Updated

Calling public television a vital piece of the fabric of the American culture, Paula A. Kerger hopes to preserve "authenticity and quality" as the head of Public Broadcasting Service.

Kerger, named as PBS' president and chief executive officer, can expect to face an artistic, financial and political minefield when she starts work March 13.

But as a top executive with New York City's local public TV stations, she has gained experience in programming, fundraising and dealing with the national organization as well as with other local stations, she said Monday.

In her new job, Kerger will direct the operations of a private, nonprofit media enterprise with an annual budget of more than $300 million, owned and operated by the nation's 348 public television stations.

"What makes it a complicated system — the fact that it's all these local stations — is its great strength," Kerger told The Associated Press. "In an era when there are almost no remaining locally owned and operated broadcast media, the importance of a strong public broadcasting system is critically important."

While public television has been criticized as less relevant in a media universe with dozens of channels, Kerger insisted "there's a scope of work that no one else is doing.

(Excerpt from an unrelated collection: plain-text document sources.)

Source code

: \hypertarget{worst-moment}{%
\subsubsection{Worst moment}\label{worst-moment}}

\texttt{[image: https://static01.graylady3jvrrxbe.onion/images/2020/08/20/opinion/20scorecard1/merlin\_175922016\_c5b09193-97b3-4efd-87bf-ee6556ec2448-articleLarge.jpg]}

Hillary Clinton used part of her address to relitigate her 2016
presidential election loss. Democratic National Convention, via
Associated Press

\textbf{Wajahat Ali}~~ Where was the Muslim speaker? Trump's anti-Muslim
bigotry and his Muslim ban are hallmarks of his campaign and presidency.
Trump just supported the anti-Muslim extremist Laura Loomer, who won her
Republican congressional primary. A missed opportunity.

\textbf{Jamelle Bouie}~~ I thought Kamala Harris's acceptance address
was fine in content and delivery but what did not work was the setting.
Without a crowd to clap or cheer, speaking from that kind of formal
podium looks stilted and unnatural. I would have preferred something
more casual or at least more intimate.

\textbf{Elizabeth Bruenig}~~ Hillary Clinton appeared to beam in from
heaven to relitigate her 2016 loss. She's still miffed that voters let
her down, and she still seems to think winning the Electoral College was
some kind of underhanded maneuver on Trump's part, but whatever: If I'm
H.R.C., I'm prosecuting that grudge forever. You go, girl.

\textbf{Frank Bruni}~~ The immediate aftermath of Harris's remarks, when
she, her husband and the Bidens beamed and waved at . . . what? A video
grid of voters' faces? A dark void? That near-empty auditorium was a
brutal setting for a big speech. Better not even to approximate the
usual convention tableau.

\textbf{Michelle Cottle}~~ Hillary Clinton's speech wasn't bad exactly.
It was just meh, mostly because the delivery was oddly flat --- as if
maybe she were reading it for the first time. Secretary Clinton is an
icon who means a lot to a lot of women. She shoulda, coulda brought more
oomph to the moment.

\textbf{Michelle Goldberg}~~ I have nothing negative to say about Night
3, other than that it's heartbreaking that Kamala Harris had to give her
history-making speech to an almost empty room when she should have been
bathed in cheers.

That needs to be our highest priority. We will identify those areas that are underserved, and really focus on that."

The 48-year-old Kerger, whose selection was unanimously approved by the PBS board Sunday, has been executive vice president and chief operating officer of Educational Broadcasting Corp., licensee of Thirteen/WNET and WLIW New York, two of the nation's largest public television stations, since 2004. She joined EBC in 1993. Before that, she held management positions at the Metropolitan Opera and the U.S. Committee for UNICEF.

Kerger succeeds Pat Mitchell, who a year ago announced plans to step down after taking over in 2000, and will now head the Museum of Television & Radio.

Mitchell's tenure was marked by funding woes from the private sector and political pressure from Congress and the Corporation for Public Broadcasting, the private organization that funnels federal dollars to PBS and other public broadcasting outlets. In particular, public television has been targeted by some critics as skewing liberal in its programming.

These are challenges Kerger can expect to grapple with.

Success, she said, depends on "the ability to get the staff at PBS as well as the (station) leaders across the country to stand together. If I felt I couldn't do that, I wouldn't have taken the job."

But Jeff Chester, executive director of the Center for Digital Democracy, proposed his own formula for success.

"On the one hand, she has to stay strong to her principles, and resist pressure from conservative critics. But she also has to appeal to those critics to get them to support a blueprint for the future.

"In order for her to succeed, I think she needs to ruffle some feathers — and not just hide behind Big Bird."